- [Work item]: Go line by line through the data below and count those with the string "mathbb". Give the number only.

- [Information shown]:
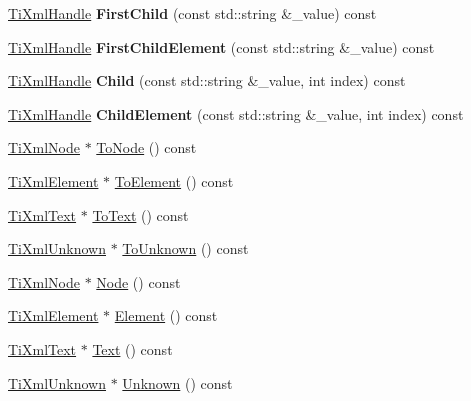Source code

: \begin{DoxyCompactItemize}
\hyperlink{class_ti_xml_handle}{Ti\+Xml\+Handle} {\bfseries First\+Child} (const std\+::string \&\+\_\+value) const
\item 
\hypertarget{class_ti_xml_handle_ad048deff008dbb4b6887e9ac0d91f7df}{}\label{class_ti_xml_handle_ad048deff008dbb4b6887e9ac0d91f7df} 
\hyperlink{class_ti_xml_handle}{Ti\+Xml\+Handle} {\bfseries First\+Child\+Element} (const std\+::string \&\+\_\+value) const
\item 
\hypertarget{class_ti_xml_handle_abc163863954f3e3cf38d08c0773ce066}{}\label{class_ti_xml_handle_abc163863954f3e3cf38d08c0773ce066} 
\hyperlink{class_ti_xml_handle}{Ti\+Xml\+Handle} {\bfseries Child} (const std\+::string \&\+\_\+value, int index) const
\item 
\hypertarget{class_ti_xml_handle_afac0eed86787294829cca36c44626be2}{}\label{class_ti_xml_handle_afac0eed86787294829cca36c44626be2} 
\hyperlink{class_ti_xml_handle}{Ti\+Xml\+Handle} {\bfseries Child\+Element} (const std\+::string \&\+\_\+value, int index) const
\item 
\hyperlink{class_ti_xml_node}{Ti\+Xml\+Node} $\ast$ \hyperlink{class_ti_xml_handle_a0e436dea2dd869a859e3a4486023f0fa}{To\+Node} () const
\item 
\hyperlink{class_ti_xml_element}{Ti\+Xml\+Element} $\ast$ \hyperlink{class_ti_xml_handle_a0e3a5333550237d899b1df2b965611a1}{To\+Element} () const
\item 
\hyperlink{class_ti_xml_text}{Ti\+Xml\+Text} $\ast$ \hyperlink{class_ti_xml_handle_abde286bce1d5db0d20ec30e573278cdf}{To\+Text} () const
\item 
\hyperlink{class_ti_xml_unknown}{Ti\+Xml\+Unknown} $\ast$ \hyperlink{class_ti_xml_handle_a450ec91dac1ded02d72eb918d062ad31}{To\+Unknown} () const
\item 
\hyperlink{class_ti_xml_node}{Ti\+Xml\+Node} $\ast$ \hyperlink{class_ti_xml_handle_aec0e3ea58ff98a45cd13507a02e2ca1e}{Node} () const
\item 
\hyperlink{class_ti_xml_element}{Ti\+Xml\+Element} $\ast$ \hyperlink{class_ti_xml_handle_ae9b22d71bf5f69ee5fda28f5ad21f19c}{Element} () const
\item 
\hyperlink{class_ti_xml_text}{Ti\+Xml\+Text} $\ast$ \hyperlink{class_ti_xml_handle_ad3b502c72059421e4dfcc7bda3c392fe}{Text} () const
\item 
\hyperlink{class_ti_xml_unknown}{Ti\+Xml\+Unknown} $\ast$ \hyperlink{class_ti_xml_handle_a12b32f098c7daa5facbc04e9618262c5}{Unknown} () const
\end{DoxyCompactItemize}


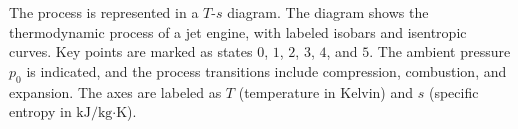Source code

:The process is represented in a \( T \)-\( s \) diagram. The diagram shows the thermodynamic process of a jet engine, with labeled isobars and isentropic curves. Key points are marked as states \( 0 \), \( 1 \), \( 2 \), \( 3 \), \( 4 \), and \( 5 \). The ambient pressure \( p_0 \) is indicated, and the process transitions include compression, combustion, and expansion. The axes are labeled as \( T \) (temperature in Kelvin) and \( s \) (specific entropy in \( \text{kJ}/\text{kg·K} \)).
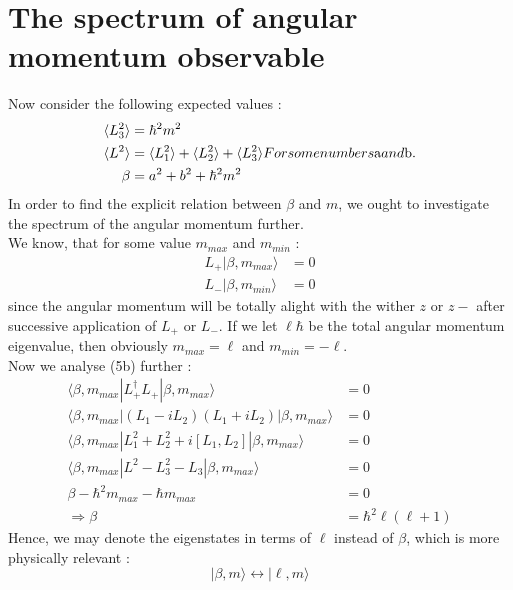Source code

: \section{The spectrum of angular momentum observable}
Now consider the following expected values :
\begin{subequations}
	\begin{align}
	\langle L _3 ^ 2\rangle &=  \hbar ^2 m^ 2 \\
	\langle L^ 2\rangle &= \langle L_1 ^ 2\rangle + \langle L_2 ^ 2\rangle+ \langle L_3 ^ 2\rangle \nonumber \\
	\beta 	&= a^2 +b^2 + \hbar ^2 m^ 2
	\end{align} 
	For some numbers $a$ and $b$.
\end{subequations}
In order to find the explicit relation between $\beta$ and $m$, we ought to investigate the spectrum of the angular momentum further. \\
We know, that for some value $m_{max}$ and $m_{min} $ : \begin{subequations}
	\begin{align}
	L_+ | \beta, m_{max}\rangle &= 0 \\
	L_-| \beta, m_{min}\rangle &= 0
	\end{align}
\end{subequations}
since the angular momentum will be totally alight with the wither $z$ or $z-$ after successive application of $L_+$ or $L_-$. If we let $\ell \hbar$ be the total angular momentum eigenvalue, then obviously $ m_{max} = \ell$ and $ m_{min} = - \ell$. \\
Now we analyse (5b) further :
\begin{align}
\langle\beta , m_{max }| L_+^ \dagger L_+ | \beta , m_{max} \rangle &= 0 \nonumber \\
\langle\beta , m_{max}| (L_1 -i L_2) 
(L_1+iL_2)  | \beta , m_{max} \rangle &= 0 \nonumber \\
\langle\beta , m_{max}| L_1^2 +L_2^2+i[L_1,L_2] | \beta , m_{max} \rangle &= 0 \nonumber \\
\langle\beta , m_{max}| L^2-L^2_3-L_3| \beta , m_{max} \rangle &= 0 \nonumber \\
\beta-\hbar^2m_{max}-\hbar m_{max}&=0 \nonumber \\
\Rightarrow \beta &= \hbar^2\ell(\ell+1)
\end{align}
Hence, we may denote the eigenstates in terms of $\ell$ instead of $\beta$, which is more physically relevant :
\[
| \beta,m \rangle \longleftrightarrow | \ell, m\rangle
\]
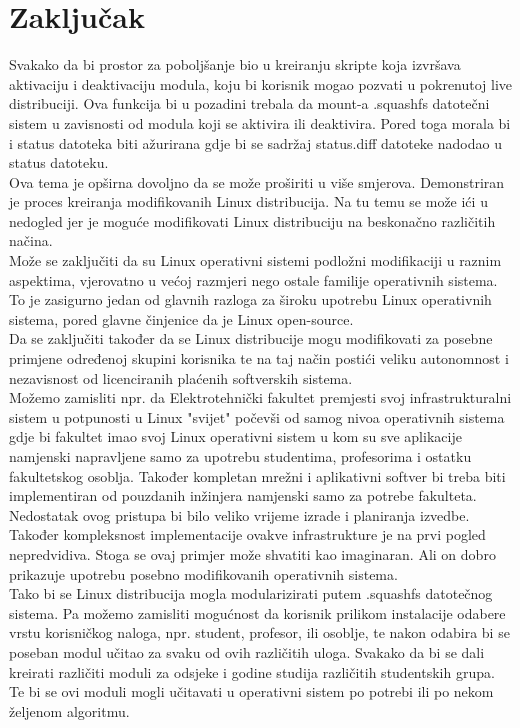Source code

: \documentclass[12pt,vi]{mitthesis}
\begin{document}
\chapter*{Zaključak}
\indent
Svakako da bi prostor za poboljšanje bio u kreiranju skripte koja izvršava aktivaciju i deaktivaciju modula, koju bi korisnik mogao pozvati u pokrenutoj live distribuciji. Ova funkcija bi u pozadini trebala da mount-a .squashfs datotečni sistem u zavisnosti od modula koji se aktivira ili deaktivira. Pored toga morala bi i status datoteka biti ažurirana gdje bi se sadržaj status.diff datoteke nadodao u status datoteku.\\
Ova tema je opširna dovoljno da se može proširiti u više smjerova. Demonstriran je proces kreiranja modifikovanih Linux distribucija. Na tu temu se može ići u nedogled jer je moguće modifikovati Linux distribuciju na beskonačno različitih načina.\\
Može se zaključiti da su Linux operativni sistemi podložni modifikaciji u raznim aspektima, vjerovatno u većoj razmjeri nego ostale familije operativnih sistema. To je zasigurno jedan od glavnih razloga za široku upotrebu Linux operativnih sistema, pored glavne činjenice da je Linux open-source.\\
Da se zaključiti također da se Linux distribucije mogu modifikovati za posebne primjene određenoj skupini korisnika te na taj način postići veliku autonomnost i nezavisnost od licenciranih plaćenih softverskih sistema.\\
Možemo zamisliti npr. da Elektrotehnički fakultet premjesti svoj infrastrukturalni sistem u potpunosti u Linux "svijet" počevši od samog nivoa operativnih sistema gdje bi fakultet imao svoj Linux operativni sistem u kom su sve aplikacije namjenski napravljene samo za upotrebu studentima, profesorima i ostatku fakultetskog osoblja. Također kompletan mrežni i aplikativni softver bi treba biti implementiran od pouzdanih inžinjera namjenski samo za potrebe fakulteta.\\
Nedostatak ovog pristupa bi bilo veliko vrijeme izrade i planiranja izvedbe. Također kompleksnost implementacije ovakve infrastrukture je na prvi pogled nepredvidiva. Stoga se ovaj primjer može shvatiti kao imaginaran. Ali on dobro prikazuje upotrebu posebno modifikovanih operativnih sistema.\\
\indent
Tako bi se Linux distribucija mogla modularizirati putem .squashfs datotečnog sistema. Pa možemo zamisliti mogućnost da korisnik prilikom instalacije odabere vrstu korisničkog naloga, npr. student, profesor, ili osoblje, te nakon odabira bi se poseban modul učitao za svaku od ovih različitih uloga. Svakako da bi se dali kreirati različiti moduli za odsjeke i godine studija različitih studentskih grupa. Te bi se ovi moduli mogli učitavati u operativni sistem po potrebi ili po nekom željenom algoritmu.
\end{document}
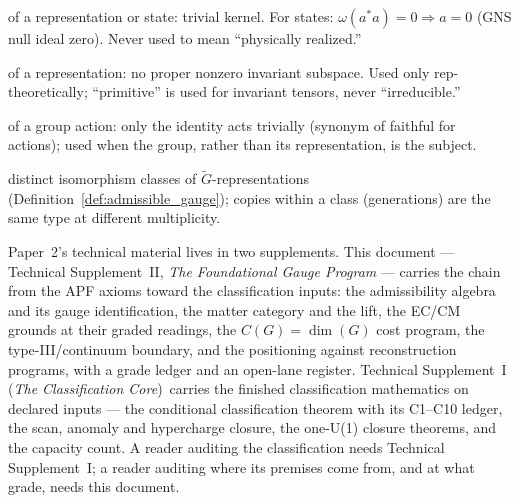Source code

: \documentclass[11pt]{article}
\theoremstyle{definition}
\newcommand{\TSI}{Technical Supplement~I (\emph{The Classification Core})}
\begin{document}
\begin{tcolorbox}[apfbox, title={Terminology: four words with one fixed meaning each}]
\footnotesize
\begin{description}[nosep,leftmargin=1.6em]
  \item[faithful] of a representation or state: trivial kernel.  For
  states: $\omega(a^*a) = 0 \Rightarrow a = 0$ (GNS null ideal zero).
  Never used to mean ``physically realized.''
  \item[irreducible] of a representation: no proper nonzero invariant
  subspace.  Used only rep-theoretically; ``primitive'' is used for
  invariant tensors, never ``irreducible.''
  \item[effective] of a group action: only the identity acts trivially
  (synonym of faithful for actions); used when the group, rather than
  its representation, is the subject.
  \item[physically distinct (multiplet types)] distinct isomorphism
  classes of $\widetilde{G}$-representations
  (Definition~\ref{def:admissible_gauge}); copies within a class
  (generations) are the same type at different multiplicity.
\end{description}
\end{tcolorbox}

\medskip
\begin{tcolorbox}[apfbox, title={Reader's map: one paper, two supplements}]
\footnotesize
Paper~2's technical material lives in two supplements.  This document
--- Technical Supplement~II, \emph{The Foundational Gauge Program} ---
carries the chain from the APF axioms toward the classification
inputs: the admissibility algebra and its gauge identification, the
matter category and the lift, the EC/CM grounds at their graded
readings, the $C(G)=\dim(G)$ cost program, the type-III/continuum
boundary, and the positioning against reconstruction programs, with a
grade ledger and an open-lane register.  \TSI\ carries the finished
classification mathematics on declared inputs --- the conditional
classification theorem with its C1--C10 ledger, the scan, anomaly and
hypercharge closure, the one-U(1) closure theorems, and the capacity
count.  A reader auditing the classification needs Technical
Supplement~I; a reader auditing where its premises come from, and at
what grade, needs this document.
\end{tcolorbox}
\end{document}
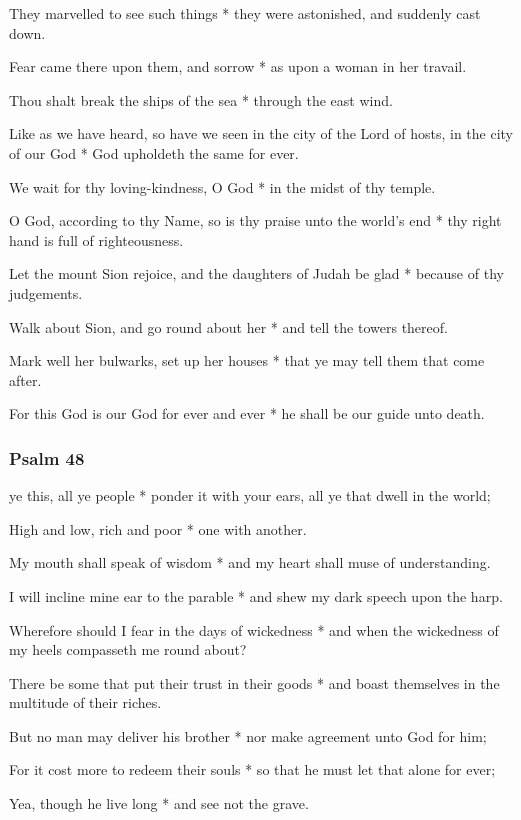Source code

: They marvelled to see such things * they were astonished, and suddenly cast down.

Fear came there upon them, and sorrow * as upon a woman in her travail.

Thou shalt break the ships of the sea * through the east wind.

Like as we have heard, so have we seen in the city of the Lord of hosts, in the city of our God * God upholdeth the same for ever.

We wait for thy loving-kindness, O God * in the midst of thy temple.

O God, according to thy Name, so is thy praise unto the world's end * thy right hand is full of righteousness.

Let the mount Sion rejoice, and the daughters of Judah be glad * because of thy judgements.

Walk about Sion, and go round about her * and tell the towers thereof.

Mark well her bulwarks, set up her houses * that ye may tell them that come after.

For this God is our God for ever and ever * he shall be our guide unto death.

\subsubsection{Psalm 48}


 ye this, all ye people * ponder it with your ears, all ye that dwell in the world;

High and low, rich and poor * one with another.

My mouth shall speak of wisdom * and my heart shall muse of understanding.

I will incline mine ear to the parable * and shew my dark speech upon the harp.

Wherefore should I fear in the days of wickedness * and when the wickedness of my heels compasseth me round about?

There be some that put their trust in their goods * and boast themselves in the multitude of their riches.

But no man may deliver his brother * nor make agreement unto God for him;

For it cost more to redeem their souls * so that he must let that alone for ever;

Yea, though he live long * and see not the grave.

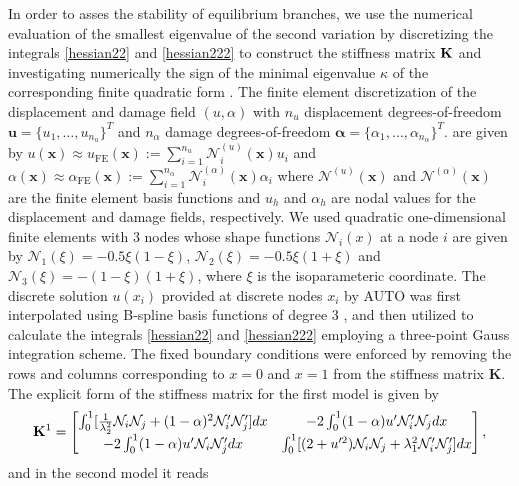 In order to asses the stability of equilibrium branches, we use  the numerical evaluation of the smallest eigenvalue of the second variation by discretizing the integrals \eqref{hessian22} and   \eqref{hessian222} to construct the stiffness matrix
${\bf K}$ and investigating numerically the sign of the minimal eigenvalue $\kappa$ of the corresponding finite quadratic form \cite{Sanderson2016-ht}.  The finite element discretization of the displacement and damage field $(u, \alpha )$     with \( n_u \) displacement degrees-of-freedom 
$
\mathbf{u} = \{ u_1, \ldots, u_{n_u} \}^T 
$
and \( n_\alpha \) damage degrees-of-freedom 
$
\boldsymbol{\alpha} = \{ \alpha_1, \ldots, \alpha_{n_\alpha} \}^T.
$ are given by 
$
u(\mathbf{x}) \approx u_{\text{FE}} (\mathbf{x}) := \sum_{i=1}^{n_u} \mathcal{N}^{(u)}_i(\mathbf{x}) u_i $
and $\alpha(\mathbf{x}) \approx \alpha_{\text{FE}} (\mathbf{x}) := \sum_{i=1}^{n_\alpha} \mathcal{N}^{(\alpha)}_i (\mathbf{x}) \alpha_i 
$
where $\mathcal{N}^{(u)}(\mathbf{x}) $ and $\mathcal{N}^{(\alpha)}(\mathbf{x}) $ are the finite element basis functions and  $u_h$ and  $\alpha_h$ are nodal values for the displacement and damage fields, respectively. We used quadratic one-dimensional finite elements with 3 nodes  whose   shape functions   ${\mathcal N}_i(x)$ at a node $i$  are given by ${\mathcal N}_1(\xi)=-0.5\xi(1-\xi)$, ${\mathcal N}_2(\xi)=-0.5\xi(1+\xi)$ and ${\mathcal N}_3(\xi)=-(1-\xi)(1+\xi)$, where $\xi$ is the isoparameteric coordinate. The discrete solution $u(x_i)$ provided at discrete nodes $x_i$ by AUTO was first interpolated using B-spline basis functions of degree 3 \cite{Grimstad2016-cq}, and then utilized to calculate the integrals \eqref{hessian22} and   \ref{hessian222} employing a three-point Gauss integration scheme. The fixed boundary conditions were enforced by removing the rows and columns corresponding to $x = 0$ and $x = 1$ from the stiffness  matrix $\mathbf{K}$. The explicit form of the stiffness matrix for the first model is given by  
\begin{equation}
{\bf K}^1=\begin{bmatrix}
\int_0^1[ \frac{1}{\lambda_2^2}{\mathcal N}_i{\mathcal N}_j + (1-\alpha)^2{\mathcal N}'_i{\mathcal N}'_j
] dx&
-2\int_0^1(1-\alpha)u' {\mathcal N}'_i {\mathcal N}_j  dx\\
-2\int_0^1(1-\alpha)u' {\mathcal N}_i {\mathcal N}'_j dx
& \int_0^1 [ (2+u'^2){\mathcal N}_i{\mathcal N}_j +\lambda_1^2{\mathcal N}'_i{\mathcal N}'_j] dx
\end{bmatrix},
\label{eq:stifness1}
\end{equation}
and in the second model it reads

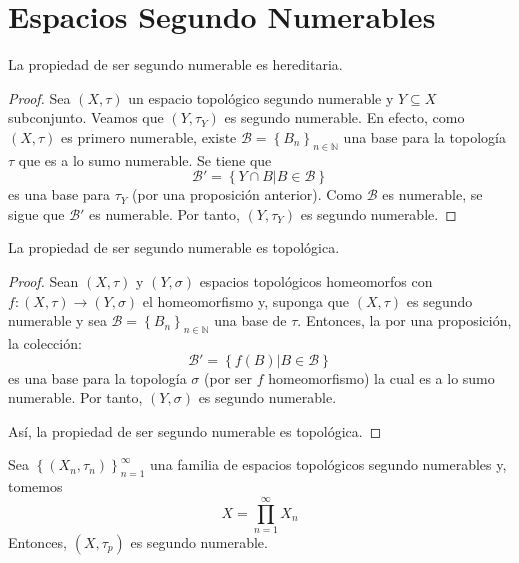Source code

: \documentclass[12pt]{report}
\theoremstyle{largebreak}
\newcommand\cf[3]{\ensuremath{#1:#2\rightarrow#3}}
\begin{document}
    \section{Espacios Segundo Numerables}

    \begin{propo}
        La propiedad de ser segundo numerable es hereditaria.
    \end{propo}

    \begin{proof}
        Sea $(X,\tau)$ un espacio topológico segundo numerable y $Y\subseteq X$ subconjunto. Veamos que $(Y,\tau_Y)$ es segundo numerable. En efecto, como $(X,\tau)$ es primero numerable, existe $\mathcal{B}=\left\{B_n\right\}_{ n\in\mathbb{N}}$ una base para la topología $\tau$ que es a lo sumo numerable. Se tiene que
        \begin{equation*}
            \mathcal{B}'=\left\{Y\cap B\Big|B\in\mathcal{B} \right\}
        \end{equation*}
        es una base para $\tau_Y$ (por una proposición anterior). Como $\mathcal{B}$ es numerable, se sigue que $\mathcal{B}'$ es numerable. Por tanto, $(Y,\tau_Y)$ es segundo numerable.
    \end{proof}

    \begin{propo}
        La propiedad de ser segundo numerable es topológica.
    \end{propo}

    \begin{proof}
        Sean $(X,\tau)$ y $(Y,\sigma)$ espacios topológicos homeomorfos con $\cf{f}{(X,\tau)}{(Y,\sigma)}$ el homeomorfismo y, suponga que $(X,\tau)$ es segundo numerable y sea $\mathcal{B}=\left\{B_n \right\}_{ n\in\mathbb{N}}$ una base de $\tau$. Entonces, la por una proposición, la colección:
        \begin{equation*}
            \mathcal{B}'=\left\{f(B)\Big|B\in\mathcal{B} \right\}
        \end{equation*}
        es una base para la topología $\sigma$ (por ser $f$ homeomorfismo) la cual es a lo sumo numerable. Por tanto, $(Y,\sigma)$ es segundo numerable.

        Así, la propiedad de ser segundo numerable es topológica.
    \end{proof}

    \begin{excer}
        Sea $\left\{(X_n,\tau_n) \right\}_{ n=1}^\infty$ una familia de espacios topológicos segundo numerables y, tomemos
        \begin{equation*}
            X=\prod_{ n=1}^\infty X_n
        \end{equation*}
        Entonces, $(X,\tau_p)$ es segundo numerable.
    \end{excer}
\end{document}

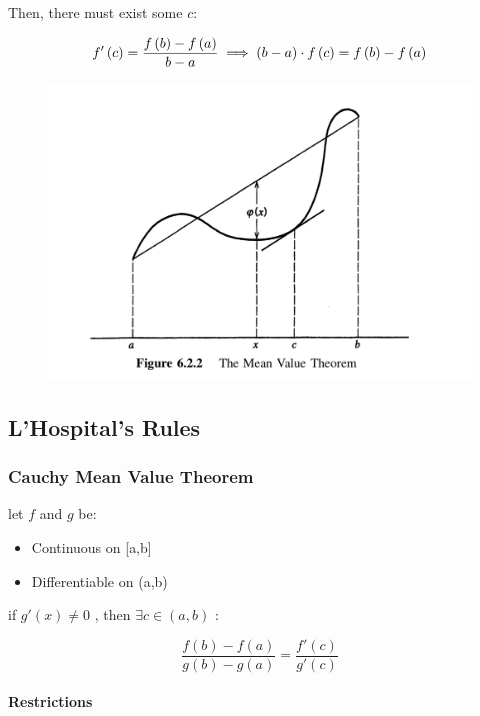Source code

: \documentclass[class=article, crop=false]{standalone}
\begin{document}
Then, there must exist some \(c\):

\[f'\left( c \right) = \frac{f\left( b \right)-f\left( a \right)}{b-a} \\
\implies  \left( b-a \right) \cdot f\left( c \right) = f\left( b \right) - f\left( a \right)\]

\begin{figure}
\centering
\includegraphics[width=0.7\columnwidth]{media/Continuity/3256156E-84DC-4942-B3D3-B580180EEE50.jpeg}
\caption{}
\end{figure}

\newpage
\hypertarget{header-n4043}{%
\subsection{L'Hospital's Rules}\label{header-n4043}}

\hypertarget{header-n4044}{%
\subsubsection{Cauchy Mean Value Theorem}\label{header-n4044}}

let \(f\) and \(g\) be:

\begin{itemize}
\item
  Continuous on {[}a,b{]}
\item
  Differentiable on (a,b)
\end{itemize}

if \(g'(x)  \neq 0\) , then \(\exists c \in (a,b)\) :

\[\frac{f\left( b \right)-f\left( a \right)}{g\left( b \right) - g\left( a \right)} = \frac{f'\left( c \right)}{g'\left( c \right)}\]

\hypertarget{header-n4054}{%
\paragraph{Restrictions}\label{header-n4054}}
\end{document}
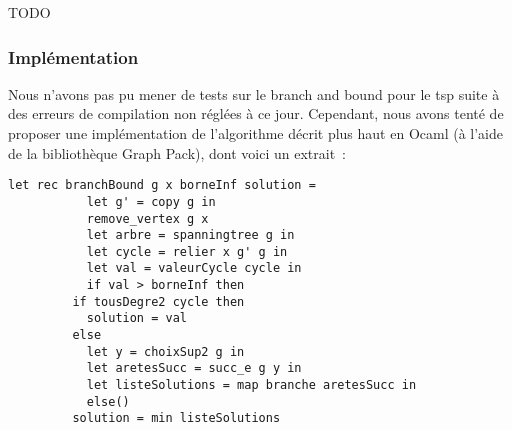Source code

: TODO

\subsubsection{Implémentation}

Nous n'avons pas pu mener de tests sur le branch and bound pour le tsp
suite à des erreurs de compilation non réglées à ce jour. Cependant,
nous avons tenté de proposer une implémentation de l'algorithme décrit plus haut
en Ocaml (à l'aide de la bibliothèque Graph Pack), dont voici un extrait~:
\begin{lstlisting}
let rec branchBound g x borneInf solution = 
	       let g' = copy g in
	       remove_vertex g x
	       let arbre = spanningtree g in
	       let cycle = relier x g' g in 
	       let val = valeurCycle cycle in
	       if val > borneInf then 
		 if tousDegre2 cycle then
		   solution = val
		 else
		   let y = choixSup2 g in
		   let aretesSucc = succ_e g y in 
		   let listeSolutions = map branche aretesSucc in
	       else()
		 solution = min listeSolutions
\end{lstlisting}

- [The answer]: 2